Les fonctionnaires ne disposaient pas d'un droit acquis au maintien des conditions d'engagement. Le changement d'affectation avait respecté le cadre légal dès lors qu'une réévaluation des fonctions informatiques s'imposait pour permettre une gestion saine et efficace de cette direction et des services publics, les fonctions existantes, datant de 1974, étant obsolètes.

Les collaborateurs ont été classés dans la fonction qu'ils exerçaient réellement selon la description du cahier des charges. Le fait que le projet SCORE soit en cours n'interdisait pas une réévaluation sectorielle, au vu du retard pris par le projet SCORE et de l'obsolescence du système en place à la DGSIN.

La perte de la qualité de chef de secteur était justifiée par la réorganisation du service. L'intéressé n'avait assumé cette responsabilité que temporairement, sans que sa fonction ni son traitement ne soient adaptés.
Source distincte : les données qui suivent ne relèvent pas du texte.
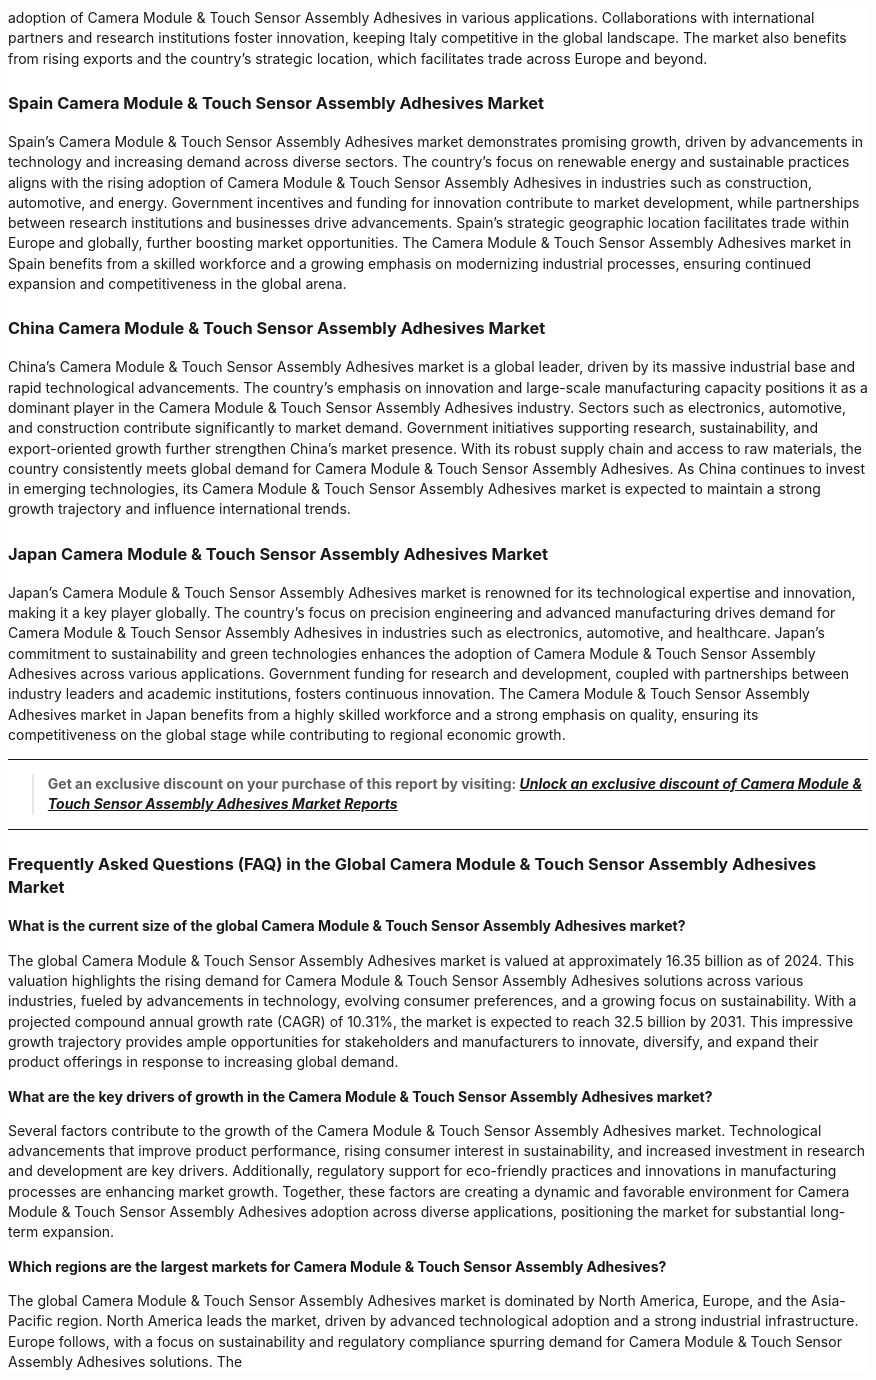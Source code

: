 adoption of Camera Module & Touch Sensor Assembly Adhesives in various applications. Collaborations with international partners and research institutions foster innovation, keeping Italy competitive in the global landscape. The market also benefits from rising exports and the country&rsquo;s strategic location, which facilitates trade across Europe and beyond.</p><h3>Spain Camera Module & Touch Sensor Assembly Adhesives Market</h3><p>Spain&rsquo;s Camera Module & Touch Sensor Assembly Adhesives market demonstrates promising growth, driven by advancements in technology and increasing demand across diverse sectors. The country&rsquo;s focus on renewable energy and sustainable practices aligns with the rising adoption of Camera Module & Touch Sensor Assembly Adhesives in industries such as construction, automotive, and energy. Government incentives and funding for innovation contribute to market development, while partnerships between research institutions and businesses drive advancements. Spain&rsquo;s strategic geographic location facilitates trade within Europe and globally, further boosting market opportunities. The Camera Module & Touch Sensor Assembly Adhesives market in Spain benefits from a skilled workforce and a growing emphasis on modernizing industrial processes, ensuring continued expansion and competitiveness in the global arena.</p><h3>China Camera Module & Touch Sensor Assembly Adhesives Market</h3><p>China&rsquo;s Camera Module & Touch Sensor Assembly Adhesives market is a global leader, driven by its massive industrial base and rapid technological advancements. The country&rsquo;s emphasis on innovation and large-scale manufacturing capacity positions it as a dominant player in the Camera Module & Touch Sensor Assembly Adhesives industry. Sectors such as electronics, automotive, and construction contribute significantly to market demand. Government initiatives supporting research, sustainability, and export-oriented growth further strengthen China&rsquo;s market presence. With its robust supply chain and access to raw materials, the country consistently meets global demand for Camera Module & Touch Sensor Assembly Adhesives. As China continues to invest in emerging technologies, its Camera Module & Touch Sensor Assembly Adhesives market is expected to maintain a strong growth trajectory and influence international trends.</p><h3>Japan Camera Module & Touch Sensor Assembly Adhesives Market</h3><p>Japan&rsquo;s Camera Module & Touch Sensor Assembly Adhesives market is renowned for its technological expertise and innovation, making it a key player globally. The country&rsquo;s focus on precision engineering and advanced manufacturing drives demand for Camera Module & Touch Sensor Assembly Adhesives in industries such as electronics, automotive, and healthcare. Japan&rsquo;s commitment to sustainability and green technologies enhances the adoption of Camera Module & Touch Sensor Assembly Adhesives across various applications. Government funding for research and development, coupled with partnerships between industry leaders and academic institutions, fosters continuous innovation. The Camera Module & Touch Sensor Assembly Adhesives market in Japan benefits from a highly skilled workforce and a strong emphasis on quality, ensuring its competitiveness on the global stage while contributing to regional economic growth.</p><hr /><blockquote><p><strong>Get an exclusive discount on your purchase of this report by visiting: <em><a href="://marketresearchpulse.com/ask-for-discount/114859?utm_source=Github&amp;utm_medium=0116">Unlock an exclusive discount of Camera Module & Touch Sensor Assembly Adhesives Market Reports</a></em>&nbsp;</strong></p></blockquote><hr /><h3>Frequently Asked Questions (FAQ) in the Global Camera Module & Touch Sensor Assembly Adhesives Market</h3><p><strong>What is the current size of the global Camera Module & Touch Sensor Assembly Adhesives market?</strong></p><p>The global Camera Module & Touch Sensor Assembly Adhesives market is valued at approximately 16.35 billion as of 2024. This valuation highlights the rising demand for Camera Module & Touch Sensor Assembly Adhesives solutions across various industries, fueled by advancements in technology, evolving consumer preferences, and a growing focus on sustainability. With a projected compound annual growth rate (CAGR) of 10.31%, the market is expected to reach 32.5 billion by 2031. This impressive growth trajectory provides ample opportunities for stakeholders and manufacturers to innovate, diversify, and expand their product offerings in response to increasing global demand.</p><p><strong>What are the key drivers of growth in the Camera Module & Touch Sensor Assembly Adhesives market?</strong></p><p>Several factors contribute to the growth of the Camera Module & Touch Sensor Assembly Adhesives market. Technological advancements that improve product performance, rising consumer interest in sustainability, and increased investment in research and development are key drivers. Additionally, regulatory support for eco-friendly practices and innovations in manufacturing processes are enhancing market growth. Together, these factors are creating a dynamic and favorable environment for Camera Module & Touch Sensor Assembly Adhesives adoption across diverse applications, positioning the market for substantial long-term expansion.</p><p><strong>Which regions are the largest markets for Camera Module & Touch Sensor Assembly Adhesives?</strong></p><p>The global Camera Module & Touch Sensor Assembly Adhesives market is dominated by North America, Europe, and the Asia-Pacific region. North America leads the market, driven by advanced technological adoption and a strong industrial infrastructure. Europe follows, with a focus on sustainability and regulatory compliance spurring demand for Camera Module & Touch Sensor Assembly Adhesives solutions. The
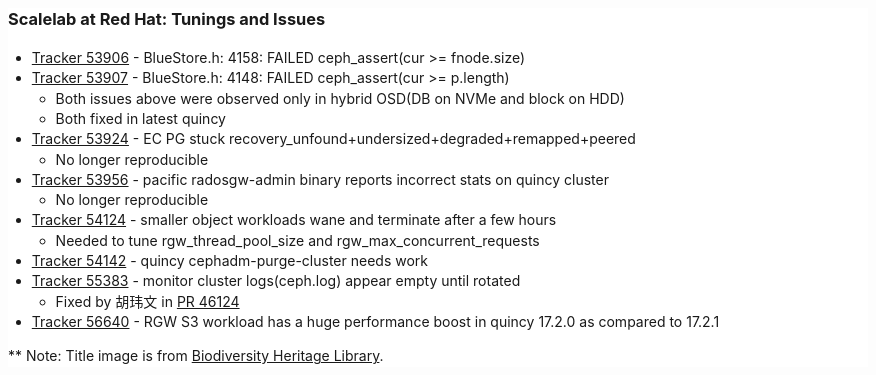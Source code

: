 ### Scalelab at Red Hat: Tunings and Issues

   - [Tracker 53906](https://tracker.ceph.com/issues/53906) - BlueStore.h: 4158: FAILED ceph\_assert(cur >= fnode.size)
   - [Tracker 53907](https://tracker.ceph.com/issues/53907) - BlueStore.h: 4148: FAILED ceph\_assert(cur >= p.length)
        - Both issues above were observed only in hybrid OSD(DB on NVMe and block on HDD)
        - Both fixed in latest quincy
   - [Tracker 53924](https://tracker.ceph.com/issues/53924) - EC PG stuck recovery\_unfound+undersized+degraded+remapped+peered
        - No longer reproducible
   - [Tracker 53956](https://tracker.ceph.com/issues/53956) - pacific radosgw-admin binary reports incorrect stats on quincy cluster
        - No longer reproducible
   - [Tracker 54124](https://tracker.ceph.com/issues/54124) - smaller object workloads wane and terminate after a few hours
        - Needed to tune rgw_thread_pool_size and rgw_max_concurrent_requests
   - [Tracker 54142](https://tracker.ceph.com/issues/54142) - quincy cephadm-purge-cluster needs work
   - [Tracker 55383](https://tracker.ceph.com/issues/55383) - monitor cluster logs(ceph.log) appear empty until rotated
        - Fixed by 胡玮文 in [PR 46124](https://github.com/ceph/ceph/pull/46124)
   - [Tracker 56640](https://tracker.ceph.com/issues/56640) - RGW S3 workload has a huge performance boost in quincy 17.2.0 as compared to 17.2.1

** Note: Title image is from [Biodiversity Heritage Library](https://www.biodiversitylibrary.org).
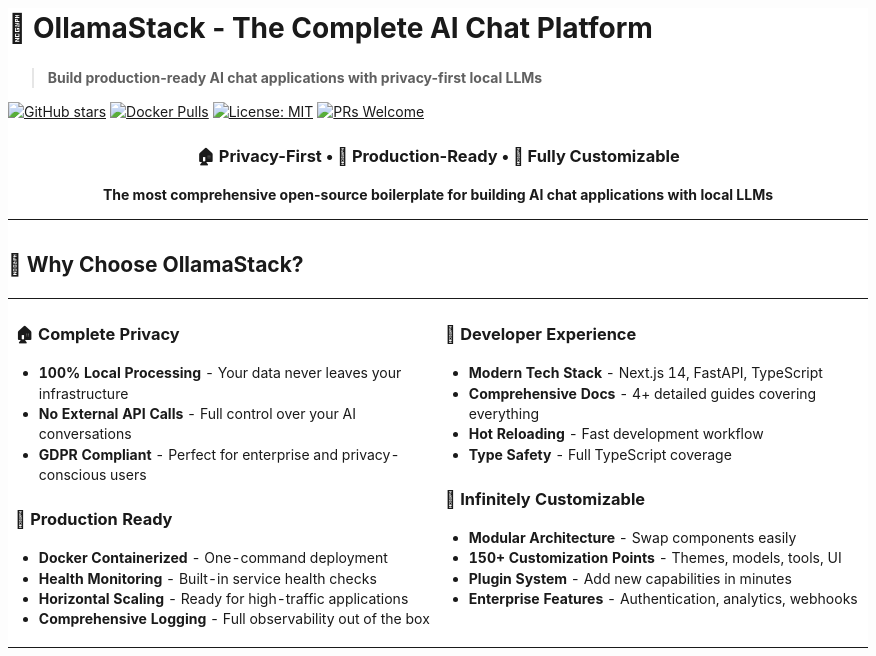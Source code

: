 # 🚀 OllamaStack - The Complete AI Chat Platform

> **Build production-ready AI chat applications with privacy-first local LLMs**

[![GitHub stars](https://img.shields.io/github/stars/saki007ster/ollamastack?style=for-the-badge)](https://github.com/saki007ster/ollamastack/stargazers)
[![Docker Pulls](https://img.shields.io/docker/pulls/ollamastack/backend?style=for-the-badge)](https://hub.docker.com/r/ollamastack/backend)
[![License: MIT](https://img.shields.io/badge/License-MIT-yellow.svg?style=for-the-badge)](https://opensource.org/licenses/MIT)
[![PRs Welcome](https://img.shields.io/badge/PRs-welcome-brightgreen.svg?style=for-the-badge)](http://makeapullrequest.com)

<div align="center">
  <h3>🏠 Privacy-First • 🚀 Production-Ready • 🔧 Fully Customizable</h3>
  <p><strong>The most comprehensive open-source boilerplate for building AI chat applications with local LLMs</strong></p>
</div>

---

## 🌟 Why Choose OllamaStack?

<table>
<tr>
<td width="50%">

### 🏠 **Complete Privacy**
- **100% Local Processing** - Your data never leaves your infrastructure
- **No External API Calls** - Full control over your AI conversations
- **GDPR Compliant** - Perfect for enterprise and privacy-conscious users

### 🚀 **Production Ready**
- **Docker Containerized** - One-command deployment
- **Health Monitoring** - Built-in service health checks
- **Horizontal Scaling** - Ready for high-traffic applications
- **Comprehensive Logging** - Full observability out of the box

</td>
<td width="50%">

### 🎯 **Developer Experience**
- **Modern Tech Stack** - Next.js 14, FastAPI, TypeScript
- **Comprehensive Docs** - 4+ detailed guides covering everything
- **Hot Reloading** - Fast development workflow
- **Type Safety** - Full TypeScript coverage

### 🔧 **Infinitely Customizable**
- **Modular Architecture** - Swap components easily
- **150+ Customization Points** - Themes, models, tools, UI
- **Plugin System** - Add new capabilities in minutes
- **Enterprise Features** - Authentication, analytics, webhooks
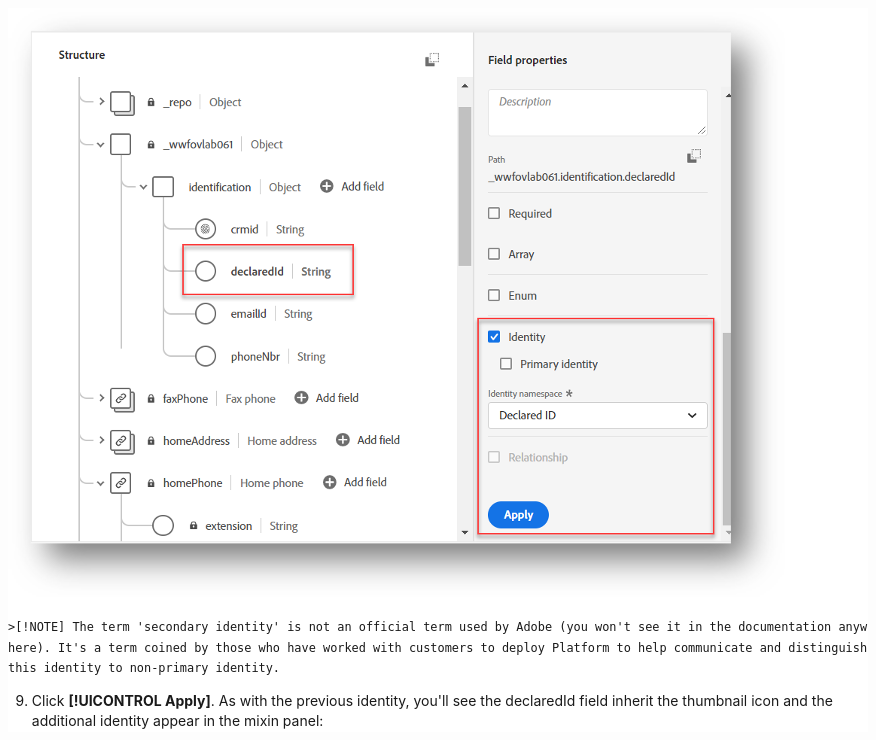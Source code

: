   ![alt_text](assets/image012.png)


    >[!NOTE] The term 'secondary identity' is not an official term used by Adobe (you won't see it in the documentation anywhere). It's a term coined by those who have worked with customers to deploy Platform to help communicate and distinguish this identity to non-primary identity.

9. Click **[!UICONTROL Apply]**. As with the previous identity, you'll see the declaredId field inherit the thumbnail icon and the additional identity appear in the mixin panel:
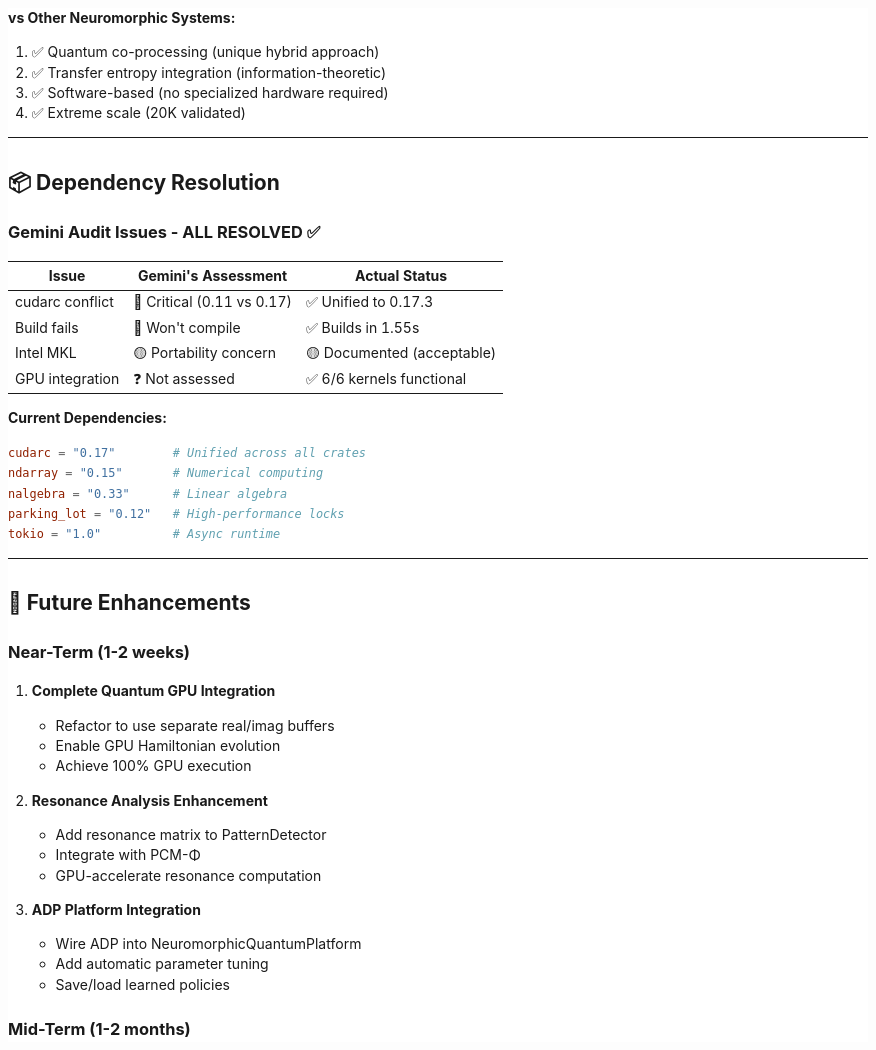 **vs Other Neuromorphic Systems:**
1. ✅ Quantum co-processing (unique hybrid approach)
2. ✅ Transfer entropy integration (information-theoretic)
3. ✅ Software-based (no specialized hardware required)
4. ✅ Extreme scale (20K validated)

---

## 📦 Dependency Resolution

### Gemini Audit Issues - ALL RESOLVED ✅

| Issue | Gemini's Assessment | Actual Status |
|-------|-------------------|---------------|
| cudarc conflict | 🔴 Critical (0.11 vs 0.17) | ✅ Unified to 0.17.3 |
| Build fails | 🔴 Won't compile | ✅ Builds in 1.55s |
| Intel MKL | 🟡 Portability concern | 🟡 Documented (acceptable) |
| GPU integration | ❓ Not assessed | ✅ 6/6 kernels functional |

**Current Dependencies:**
```toml
cudarc = "0.17"        # Unified across all crates
ndarray = "0.15"       # Numerical computing
nalgebra = "0.33"      # Linear algebra
parking_lot = "0.12"   # High-performance locks
tokio = "1.0"          # Async runtime
```

---

## 🔮 Future Enhancements

### Near-Term (1-2 weeks)

1. **Complete Quantum GPU Integration**
   - Refactor to use separate real/imag buffers
   - Enable GPU Hamiltonian evolution
   - Achieve 100% GPU execution

2. **Resonance Analysis Enhancement**
   - Add resonance matrix to PatternDetector
   - Integrate with PCM-Φ
   - GPU-accelerate resonance computation

3. **ADP Platform Integration**
   - Wire ADP into NeuromorphicQuantumPlatform
   - Add automatic parameter tuning
   - Save/load learned policies

### Mid-Term (1-2 months)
Après la restructuration du 1er novembre 2017, le service clients DETA ne comptait plus que six collaborateurs, ce qui ne nécessitait pas une division en secteur. La situation avait été différente pour la personne qui avait assumé le poste de chef de secteur du DALE, cette fonction ayant été maintenue.

Si le nombre de chefs de secteur avait augmenté après la réorganisation, cela n'était dû qu'au fait que cette fonction ne pouvait officiellement pas être utilisée avant, même pour les collaborateurs qui l'occupaient concrètement.

Le fait qu'ultérieurement des postes de chef de secteur aient été ouverts n'était d'aucun secours pour le recourant, dès lors que les postes en question demandaient des compétences dont l'intéressé ne disposait pas.

Le traitement de M. A______ respectait le cadre légal, dès lors qu'il était maintenu, même si les autres avantages liés au statut de cadre supérieur qu'il avait antérieurement (six semaines de vacances, exemption du timbrage notamment) étaient supprimés.

De plus, les statistiques produites démontraient qu'il n'y avait pas eu d'inégalités créées entre les classes d'âge des collaborateurs.

13) Exerçant son droit à la réplique, M. A______ a maintenu ses conclusions, le 31 octobre 2018.

Lorsqu'il avait été nommé chef de secteur, il y avait eu un appel interne à candidatures, et une personne intéressée n'avait pas été retenue. La division en secteur n'avait jamais été annoncée comme étant temporaire. Les fonctionnaires occupaient des fonctions, et non des rôles. Depuis qu'il avait été nommé chef de secteur, il recevait des communications en tant que tel. Son salaire n'avait pas à être ajusté, dès lors que la classe de traitement était restée identique.

Des EEDP avaient eu lieu à cinq reprises entre 2015 et 2017, lesquels avaient été signés par le supérieur hiérarchique direct de l'intéressé, mais pas par la direction. L'EEDP de mars 2018 portait la mention de « chef de secteur/concepteur-chef de secteur », laquelle avait disparu dans la version produite par l'autorité intimée.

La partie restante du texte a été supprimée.